At the time of designation of the review of the orphan designation, no satisfactory treatments were authorised in the EU for patients affected by activated phosphoinositide 3-kinase delta syndrome. The main treatment included medicines to help control infection, such as immunoglobulin replacement therapy.

The medicine attaches to phosphoinositide 3-kinase delta and blocks its action. This reduces the excessive activity of the protein, which is expected to help to restore normal development of B and T cells and their ability to fight infections.

The effects of seletalisib have been evaluated in experimental models.

At the time of submission of the application for orphan designation, clinical trials with seletalisib in patients with activated phosphoinositide 3-kinase delta syndrome were ongoing.

At the time of submission, the medicine was not authorised anywhere in the EU for activated phosphoinositide 3-kinase delta syndrome.

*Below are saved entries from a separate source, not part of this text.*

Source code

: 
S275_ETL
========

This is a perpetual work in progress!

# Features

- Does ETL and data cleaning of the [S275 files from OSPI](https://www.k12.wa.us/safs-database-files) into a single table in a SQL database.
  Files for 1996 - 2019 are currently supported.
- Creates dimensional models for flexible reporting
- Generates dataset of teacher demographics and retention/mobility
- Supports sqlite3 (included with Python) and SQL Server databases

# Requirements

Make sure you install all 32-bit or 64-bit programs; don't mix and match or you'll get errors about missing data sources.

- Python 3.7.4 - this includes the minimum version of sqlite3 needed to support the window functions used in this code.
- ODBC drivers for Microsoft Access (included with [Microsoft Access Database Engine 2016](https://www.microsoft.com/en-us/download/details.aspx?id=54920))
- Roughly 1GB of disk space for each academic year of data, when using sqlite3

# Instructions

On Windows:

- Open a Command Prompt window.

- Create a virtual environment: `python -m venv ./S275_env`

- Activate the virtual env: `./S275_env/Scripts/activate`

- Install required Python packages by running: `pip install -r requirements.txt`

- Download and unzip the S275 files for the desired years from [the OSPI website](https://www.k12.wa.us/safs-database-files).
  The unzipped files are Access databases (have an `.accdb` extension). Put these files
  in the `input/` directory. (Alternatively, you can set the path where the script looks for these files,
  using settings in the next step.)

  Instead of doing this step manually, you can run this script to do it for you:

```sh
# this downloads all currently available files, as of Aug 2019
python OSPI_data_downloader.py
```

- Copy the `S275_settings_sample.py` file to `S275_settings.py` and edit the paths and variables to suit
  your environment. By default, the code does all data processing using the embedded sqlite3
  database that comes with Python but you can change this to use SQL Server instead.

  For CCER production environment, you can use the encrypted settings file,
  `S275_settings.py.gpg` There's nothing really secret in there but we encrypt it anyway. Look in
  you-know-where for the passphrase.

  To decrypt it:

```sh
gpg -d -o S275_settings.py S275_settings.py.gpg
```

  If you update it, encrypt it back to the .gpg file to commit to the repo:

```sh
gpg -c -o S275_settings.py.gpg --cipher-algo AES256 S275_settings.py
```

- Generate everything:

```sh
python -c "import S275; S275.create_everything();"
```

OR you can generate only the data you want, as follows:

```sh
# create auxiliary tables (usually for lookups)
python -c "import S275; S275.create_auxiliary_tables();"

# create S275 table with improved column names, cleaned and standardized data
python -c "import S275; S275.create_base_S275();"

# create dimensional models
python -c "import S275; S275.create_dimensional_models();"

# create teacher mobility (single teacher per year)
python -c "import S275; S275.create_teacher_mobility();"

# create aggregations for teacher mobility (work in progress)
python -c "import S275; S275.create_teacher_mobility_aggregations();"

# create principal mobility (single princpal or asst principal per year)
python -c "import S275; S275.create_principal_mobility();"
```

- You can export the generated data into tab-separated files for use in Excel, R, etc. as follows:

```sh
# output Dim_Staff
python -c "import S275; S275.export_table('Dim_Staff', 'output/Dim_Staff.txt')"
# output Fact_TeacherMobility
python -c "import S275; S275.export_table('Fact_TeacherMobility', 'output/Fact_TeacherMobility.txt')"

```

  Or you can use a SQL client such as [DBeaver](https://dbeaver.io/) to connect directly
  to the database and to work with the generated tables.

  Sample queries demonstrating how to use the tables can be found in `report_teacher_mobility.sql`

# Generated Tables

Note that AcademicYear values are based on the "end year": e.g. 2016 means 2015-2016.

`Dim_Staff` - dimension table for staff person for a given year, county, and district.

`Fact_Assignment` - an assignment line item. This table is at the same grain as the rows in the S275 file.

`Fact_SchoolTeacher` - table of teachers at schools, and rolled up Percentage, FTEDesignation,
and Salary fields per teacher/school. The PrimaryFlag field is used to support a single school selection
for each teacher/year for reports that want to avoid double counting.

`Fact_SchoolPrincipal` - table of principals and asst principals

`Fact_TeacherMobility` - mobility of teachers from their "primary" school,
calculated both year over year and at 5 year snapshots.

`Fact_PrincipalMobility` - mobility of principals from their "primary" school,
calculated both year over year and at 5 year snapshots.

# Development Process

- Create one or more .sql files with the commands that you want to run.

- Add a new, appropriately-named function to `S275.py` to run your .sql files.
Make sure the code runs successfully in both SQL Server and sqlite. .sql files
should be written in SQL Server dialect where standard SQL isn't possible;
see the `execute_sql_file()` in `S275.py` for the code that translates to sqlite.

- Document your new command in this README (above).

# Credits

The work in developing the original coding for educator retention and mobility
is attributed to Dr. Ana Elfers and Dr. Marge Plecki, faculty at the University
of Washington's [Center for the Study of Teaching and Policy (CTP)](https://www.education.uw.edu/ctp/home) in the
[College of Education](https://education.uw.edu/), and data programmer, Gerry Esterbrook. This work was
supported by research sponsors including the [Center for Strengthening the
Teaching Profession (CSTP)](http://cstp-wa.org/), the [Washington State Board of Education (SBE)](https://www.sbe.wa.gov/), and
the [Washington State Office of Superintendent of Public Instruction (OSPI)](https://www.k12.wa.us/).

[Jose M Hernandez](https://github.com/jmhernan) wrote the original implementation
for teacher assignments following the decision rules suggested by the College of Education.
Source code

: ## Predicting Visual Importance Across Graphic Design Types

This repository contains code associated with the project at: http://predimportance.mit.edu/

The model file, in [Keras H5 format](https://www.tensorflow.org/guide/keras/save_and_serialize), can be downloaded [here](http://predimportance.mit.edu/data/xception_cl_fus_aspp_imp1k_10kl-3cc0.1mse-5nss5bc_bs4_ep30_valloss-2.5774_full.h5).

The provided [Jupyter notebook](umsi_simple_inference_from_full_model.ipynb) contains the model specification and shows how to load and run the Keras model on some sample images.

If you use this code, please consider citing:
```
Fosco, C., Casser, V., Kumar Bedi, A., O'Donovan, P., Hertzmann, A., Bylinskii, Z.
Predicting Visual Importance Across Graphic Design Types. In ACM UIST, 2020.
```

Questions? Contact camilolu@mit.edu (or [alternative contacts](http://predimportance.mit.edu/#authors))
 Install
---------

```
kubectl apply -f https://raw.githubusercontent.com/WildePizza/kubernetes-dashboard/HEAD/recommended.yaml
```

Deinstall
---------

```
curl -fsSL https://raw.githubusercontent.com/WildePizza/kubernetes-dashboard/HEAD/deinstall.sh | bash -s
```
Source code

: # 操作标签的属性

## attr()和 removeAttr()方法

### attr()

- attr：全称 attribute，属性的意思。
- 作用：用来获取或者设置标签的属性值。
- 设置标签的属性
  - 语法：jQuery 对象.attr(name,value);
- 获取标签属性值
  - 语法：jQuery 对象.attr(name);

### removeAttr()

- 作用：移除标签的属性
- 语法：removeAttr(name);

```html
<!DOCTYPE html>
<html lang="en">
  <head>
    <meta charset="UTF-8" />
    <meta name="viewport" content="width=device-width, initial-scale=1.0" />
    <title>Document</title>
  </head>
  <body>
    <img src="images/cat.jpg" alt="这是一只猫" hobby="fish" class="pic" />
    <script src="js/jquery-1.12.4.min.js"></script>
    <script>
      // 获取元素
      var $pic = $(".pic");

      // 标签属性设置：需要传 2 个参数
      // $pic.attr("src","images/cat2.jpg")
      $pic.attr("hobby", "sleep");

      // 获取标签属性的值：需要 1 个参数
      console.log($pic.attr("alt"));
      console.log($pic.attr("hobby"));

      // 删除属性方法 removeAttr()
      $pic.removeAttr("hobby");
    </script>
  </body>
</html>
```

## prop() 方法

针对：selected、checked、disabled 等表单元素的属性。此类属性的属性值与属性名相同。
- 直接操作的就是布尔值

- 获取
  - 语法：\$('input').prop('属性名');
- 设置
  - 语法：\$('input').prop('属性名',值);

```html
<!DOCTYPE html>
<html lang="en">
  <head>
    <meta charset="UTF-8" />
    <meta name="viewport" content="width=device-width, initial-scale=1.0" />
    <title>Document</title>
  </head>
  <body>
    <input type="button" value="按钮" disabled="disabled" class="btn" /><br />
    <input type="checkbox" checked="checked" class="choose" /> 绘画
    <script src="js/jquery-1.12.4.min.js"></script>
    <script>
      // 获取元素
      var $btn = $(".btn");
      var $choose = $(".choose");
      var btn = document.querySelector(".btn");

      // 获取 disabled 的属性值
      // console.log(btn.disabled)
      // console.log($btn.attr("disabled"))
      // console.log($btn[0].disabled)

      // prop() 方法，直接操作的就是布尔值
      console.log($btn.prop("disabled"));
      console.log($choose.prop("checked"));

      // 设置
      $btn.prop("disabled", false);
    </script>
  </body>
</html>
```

Orphan designation of the medicine had been granted in the United States for this condition.

In accordance with Regulation (EC) No 141/2000 of 16 December 1999, the COMP adopted a positive opinion on 18 January 2018 recommending the granting of this designation.

• the seriousness of the condition;
• the existence of alternative methods of diagnosis, prevention or treatment;
• either the rarity of the condition (affecting not more than 5 in 10,000 people in the EU) or insufficient returns on investment.

Designated orphan medicinal products are products that are still under investigation and are considered for orphan designation on the basis of potential activity. An orphan designation is not a marketing authorisation. As a consequence, demonstration of quality, safety and efficacy is necessary before a product can be granted a marketing authorisation.